Un repaso rápido a la oferta teatral en la ciudad de Barcelona a día de hoy ofrece algunas consideraciones. A primera vista resulta claro que en tiempos de arenas movedizas algunos productores prefieren pisar sobre seguro y apostar por aquello que ya funcionó en su momento (cualquier tiempo pasado fue mejor). Y así, encontramos tres reposiciones en tono de comedia: El sopar dels idiotes, Políticament incorrecte y Pel davant i pel darrera (hasta hace unos días podía encontrarse una cuarta, El apagón).
Información publicada en la página 72 de la sección de Espectáculos de la edición impresa del día 28 de enero de 2012 VER ARCHIVO (.PDF)
Las cuatro, de risa. Las cuatro, viejas conocidas del público, que repite una y otra vez. Aquí sería fácil traer a colación aquello de lo malo conocido y lo bueno por conocer, pero no es el caso, porque los cuatro títulos son modelos de perfección dentro de su género. El caso de Pel davant i pel darrera resulta especialmente significativo: Barcelona es la ciudad
-superando a la misma Londres, no tengo a mano los datos exactos, pero no creo equivocarme- donde más veces se ha representado. Es un título familiar. Tan familiar, de hecho, que más de cuatro y más de cinco creen que se trata de un clásico del teatro catalán.
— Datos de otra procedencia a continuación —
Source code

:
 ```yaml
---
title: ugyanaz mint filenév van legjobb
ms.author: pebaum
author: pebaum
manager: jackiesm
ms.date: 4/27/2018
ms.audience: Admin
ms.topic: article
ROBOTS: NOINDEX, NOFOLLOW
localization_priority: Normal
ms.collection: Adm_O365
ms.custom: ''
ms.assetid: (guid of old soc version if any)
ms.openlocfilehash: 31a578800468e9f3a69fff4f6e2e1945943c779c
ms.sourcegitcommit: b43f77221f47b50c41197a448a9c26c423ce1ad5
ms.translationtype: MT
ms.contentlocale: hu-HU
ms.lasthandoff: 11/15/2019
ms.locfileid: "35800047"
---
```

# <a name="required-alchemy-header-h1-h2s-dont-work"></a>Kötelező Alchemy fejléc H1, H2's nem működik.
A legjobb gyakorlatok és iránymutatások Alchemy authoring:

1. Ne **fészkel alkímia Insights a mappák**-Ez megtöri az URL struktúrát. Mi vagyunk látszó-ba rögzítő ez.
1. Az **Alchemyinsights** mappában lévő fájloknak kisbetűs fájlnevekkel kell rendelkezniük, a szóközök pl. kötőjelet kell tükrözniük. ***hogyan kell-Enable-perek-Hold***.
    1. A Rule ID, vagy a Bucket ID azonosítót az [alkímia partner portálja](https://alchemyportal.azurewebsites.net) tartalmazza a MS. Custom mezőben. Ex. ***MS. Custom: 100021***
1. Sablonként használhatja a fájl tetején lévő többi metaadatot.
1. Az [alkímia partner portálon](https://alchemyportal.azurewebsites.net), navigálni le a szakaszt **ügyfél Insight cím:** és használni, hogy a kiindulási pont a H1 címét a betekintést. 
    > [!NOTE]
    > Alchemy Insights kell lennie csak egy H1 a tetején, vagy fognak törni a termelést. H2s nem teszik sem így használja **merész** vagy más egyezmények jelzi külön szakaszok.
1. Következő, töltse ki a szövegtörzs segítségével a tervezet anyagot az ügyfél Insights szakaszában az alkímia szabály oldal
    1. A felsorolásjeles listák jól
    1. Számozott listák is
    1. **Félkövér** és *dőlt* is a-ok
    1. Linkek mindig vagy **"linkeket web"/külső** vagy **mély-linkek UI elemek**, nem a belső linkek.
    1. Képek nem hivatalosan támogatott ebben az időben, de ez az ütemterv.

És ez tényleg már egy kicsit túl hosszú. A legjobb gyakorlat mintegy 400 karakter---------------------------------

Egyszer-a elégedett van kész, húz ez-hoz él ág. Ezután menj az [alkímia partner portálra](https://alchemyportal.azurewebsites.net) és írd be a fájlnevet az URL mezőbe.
Esta oferta de comedias en segunda, o enésima, vuelta, llega de la mano del sector privado que apuesta y gana, o apuesta y pierde, según sopla Europa, y que hace con su dinero lo que cree más conveniente.
CLÁSICOS ESCONDIDOS Y A LA ESPERA / El teatro público, por su parte, ofrece tres obras con el dinero como nexo común. Dinero, he aquí la cuestión. Poco o mucho, blanco o negro, el dinero en el centro. Ambición, especulación, explotación, falta de escrúpulos, en la base de todas las crisis. El Teatro Nacional de Catalunya (TNC) programa Els baixos fons, genial (y dolorosísima) obra de Gorki con un terrible fresco de perdedores, víctimas (¡de nuevo y todavía!) de la lucha de clases. También en el Nacional, la próxima semana, se repreresentará El mercader de Venecia, un shakespeare más actual que nunca: «¿Cuánto vale una libra de carne humana?». El Teatre Lliure ahonda en el tema con Quitt de Peter Handke, cuyo título original es mucho más explícito: Los irresponsables en vías de extinción. Quitt es un explotador que en cuestión de mercados, precios y salarios pincha y corta a su antojo. ¿En vías de extinción? No caerá esa breva.
Y salpicando la cartelera, aquí y allá, unos cuantos clásicos -Chejov, Ibsen, Molière- escondidos, agazapados, muertos de miedo, a la espera de julio y del tiro de gracia del Grec.